DIRECTIONS FOR THIS TASK: Gather all lines in the records below that include the word "label".

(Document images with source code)

▼

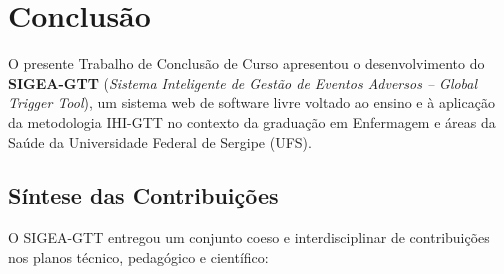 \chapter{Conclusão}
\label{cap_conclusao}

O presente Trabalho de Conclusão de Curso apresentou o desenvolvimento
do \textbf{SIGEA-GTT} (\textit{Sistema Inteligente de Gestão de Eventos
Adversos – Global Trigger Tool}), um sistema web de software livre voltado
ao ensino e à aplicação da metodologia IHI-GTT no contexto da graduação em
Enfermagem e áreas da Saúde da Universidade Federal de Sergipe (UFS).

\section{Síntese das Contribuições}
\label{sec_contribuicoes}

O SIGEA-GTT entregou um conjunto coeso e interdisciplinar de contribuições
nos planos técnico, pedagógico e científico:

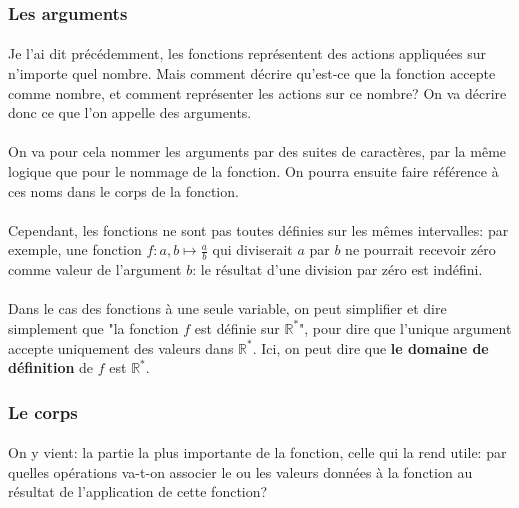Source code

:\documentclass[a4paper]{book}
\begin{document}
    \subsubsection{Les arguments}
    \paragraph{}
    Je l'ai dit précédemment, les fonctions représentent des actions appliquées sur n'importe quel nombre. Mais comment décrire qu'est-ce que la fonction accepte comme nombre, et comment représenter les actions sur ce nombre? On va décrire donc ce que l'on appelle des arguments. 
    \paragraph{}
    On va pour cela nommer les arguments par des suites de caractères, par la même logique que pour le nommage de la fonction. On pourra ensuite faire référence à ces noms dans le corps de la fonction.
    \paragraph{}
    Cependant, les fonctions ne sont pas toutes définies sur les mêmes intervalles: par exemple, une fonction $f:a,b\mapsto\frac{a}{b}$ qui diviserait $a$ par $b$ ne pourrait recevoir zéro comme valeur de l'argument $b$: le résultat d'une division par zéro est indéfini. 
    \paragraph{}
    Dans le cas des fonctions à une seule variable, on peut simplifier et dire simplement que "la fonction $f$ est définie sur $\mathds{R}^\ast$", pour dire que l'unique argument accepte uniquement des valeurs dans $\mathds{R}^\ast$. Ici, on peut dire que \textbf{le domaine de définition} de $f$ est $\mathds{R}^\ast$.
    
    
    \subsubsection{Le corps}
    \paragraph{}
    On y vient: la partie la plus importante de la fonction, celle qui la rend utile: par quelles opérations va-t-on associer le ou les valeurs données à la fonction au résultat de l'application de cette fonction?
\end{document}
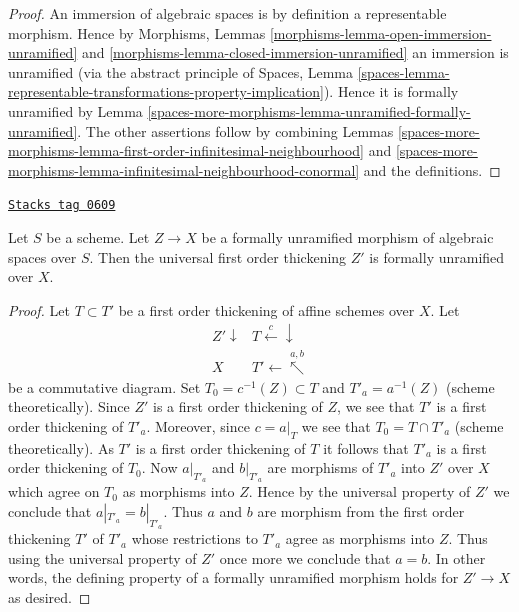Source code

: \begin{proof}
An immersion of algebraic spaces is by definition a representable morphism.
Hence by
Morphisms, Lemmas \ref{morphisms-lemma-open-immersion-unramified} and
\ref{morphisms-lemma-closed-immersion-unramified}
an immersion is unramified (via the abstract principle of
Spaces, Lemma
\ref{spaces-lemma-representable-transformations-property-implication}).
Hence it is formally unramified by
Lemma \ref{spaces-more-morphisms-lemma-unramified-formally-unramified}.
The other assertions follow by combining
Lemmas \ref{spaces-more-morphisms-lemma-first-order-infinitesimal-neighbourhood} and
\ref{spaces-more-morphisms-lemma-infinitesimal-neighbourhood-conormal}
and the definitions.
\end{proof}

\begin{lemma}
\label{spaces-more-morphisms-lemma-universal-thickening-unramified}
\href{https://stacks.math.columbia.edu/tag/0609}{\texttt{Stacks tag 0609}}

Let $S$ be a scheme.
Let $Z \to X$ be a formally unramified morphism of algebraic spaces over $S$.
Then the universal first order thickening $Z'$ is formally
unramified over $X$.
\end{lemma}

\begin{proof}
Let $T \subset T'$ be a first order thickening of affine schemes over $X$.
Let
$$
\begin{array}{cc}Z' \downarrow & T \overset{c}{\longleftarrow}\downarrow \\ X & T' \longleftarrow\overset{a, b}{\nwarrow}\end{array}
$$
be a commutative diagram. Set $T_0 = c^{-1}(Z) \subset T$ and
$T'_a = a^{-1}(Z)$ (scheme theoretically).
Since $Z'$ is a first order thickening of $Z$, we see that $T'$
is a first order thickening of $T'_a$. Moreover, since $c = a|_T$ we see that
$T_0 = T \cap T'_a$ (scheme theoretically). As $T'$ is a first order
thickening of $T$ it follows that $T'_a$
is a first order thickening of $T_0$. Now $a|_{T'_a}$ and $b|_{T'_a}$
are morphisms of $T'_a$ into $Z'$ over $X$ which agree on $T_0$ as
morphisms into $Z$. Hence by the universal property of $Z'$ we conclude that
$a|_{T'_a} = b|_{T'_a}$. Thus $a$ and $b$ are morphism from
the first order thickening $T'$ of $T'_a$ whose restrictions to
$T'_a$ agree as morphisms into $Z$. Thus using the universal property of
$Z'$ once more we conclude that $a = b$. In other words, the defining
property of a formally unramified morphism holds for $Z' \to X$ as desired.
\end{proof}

▲

ANSWER BOX:
\label{cap_conclusao}
\label{sec_contribuicoes}
\label{spaces-more-morphisms-lemma-universal-thickening-unramified}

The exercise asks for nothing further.